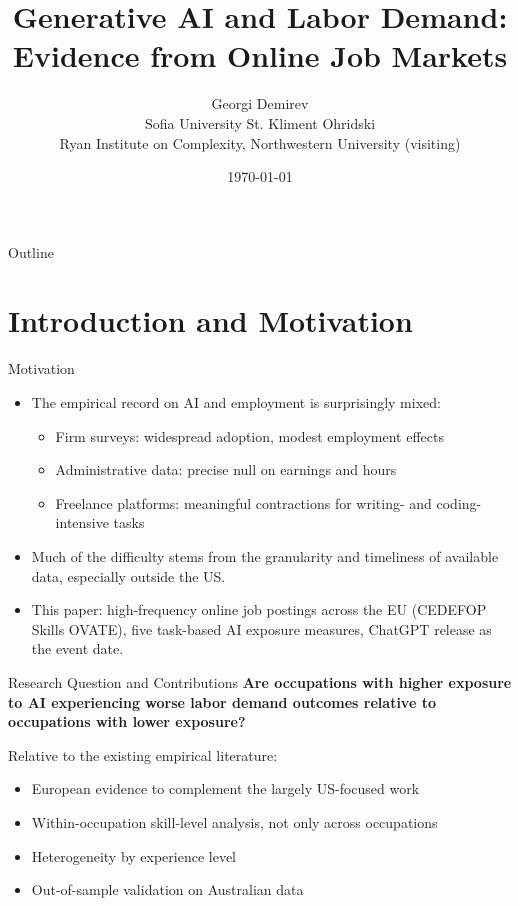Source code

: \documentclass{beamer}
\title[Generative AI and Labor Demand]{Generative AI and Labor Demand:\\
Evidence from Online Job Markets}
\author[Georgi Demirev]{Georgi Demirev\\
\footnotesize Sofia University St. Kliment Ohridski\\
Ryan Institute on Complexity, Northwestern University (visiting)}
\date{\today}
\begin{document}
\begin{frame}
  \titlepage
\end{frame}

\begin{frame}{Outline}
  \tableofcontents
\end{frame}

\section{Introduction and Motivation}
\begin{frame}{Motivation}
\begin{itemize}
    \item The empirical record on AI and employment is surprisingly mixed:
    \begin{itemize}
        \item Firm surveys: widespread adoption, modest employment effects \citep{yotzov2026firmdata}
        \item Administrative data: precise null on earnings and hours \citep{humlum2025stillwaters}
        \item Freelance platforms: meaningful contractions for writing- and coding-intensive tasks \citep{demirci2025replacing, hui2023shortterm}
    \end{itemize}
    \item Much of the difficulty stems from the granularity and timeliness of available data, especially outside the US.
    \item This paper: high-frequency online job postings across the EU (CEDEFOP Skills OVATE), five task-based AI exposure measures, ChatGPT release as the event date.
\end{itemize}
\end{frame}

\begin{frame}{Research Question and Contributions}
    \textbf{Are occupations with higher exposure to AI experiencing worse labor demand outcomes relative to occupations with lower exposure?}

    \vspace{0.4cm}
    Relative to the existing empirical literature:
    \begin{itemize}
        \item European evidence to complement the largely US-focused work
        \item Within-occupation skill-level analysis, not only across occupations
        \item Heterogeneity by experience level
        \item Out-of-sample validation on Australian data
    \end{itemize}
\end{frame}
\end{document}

^^^^^^^^^^^^^^^^

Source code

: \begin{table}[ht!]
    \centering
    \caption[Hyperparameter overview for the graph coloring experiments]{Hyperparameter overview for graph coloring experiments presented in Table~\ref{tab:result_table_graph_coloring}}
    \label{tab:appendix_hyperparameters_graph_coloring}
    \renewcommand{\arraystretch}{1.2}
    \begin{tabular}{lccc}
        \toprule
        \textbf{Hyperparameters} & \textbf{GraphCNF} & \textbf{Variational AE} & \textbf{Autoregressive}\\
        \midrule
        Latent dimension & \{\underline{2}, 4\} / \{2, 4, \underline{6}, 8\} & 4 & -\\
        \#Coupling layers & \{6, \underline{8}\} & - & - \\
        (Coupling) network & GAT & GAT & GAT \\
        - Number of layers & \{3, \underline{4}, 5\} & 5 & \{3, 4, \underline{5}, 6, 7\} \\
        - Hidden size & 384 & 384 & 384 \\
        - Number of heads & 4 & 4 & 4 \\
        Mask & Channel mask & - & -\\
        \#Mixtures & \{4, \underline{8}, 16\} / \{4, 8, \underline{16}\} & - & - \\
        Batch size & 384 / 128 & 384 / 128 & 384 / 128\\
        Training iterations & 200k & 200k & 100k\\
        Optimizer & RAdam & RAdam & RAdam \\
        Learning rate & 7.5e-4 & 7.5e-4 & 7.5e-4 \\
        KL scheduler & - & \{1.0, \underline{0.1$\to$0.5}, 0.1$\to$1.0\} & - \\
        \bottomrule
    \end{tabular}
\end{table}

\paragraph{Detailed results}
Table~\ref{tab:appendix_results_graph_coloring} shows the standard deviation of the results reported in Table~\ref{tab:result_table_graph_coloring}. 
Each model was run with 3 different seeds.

^^^^^^^^^^^^^^^^

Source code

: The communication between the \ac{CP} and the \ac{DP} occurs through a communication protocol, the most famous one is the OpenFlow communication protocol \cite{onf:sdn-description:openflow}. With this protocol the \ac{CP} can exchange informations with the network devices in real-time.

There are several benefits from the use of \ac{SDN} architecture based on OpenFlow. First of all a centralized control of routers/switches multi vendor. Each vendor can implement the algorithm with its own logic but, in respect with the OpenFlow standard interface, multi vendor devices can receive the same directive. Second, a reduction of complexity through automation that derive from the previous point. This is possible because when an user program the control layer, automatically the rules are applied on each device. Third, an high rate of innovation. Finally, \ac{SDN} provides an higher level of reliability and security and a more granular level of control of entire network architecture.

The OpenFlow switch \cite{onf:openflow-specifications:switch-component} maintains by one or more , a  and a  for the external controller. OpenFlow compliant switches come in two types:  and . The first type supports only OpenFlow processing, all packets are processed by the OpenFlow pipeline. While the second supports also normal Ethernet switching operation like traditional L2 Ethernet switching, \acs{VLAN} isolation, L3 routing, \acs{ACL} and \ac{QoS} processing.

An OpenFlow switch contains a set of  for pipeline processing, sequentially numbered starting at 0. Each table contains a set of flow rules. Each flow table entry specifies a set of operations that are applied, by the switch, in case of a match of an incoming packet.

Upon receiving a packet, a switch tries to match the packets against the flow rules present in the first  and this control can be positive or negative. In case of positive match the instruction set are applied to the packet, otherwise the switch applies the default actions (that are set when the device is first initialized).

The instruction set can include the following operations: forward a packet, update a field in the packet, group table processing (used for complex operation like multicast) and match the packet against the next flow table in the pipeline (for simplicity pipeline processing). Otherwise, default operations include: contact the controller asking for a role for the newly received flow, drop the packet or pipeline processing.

^^^^^^^^^^^^^^^^

• EXERCISE PROMPT
Give the count of lines that hold the word "empirical" in the listing above, with no other text.

• WRITTEN RESPONSE
2